Monday, February 26, 2007
Meddle
by R Wisdom and P Vaughan
Acrylic on Canvas
18" x 18"
(2006)
Ray and Patrick pulled off an impatientist masterpiece when they completed "Meddle" in a cigarette and bourbon fueled impatientist session to which I was sadly not a party. But all the better because "Meddle" is nothing like any previous impatientist work. The stark vertical white line was created by absence. That is, the canvas was sheathed with a streak of painter's tape so that when Ray and Patrick went about attacking it with a blind arsenal of deep-ocean trench colors they could not have possibly covered the area submerged in tape. How that last little dollop of blue Hershey's Syrup ended up covering part of the cordoned-off area we may never know. Was it a mistake? Was it purposeful? Was it catalyzed by a dare and a shot of Old Crow? Who's counting.

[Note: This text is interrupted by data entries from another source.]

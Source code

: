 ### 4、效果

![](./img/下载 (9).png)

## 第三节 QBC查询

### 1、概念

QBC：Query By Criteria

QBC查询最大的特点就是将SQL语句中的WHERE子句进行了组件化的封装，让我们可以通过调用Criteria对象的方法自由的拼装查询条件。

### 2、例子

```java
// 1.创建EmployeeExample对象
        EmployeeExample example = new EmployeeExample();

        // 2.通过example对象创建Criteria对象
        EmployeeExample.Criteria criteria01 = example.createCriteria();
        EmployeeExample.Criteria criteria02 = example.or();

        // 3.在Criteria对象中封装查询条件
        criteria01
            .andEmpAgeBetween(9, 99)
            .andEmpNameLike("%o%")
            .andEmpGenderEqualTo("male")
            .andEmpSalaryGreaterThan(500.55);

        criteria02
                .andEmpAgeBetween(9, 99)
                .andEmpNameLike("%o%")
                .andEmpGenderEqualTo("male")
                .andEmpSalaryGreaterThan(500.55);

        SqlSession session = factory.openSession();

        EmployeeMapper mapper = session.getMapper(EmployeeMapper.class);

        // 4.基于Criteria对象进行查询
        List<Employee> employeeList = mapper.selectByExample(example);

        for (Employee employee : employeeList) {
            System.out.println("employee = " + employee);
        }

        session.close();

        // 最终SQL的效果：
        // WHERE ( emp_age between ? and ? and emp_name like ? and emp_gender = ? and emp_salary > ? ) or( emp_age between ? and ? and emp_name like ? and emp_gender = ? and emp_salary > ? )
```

I bought this painting from the duo. I won't say how many thousands it cost me but I will say that it sits above my reading chair in my humble University City, MO abode and damn, I just love this fucking painting. I believe one day I will put it in my Navarre, FL beach house. Other than the white stripe, my favorite part of the painting is the aguamarine suggestion of tide-pool snorkeling that pre-dominates the left hand side of the painting. It is such a peaceful green patch of shallow water that I want to fall asleep in every time I see it.
This is a "strong" impatientist work, which is to say it is perfectly impatientist. The colors were chosen blindly out of the now-infamous "Paint Bag." Further, the artists wore winter masks over their faces and did not see what effect their hands and minds were having on the canvas as they worked.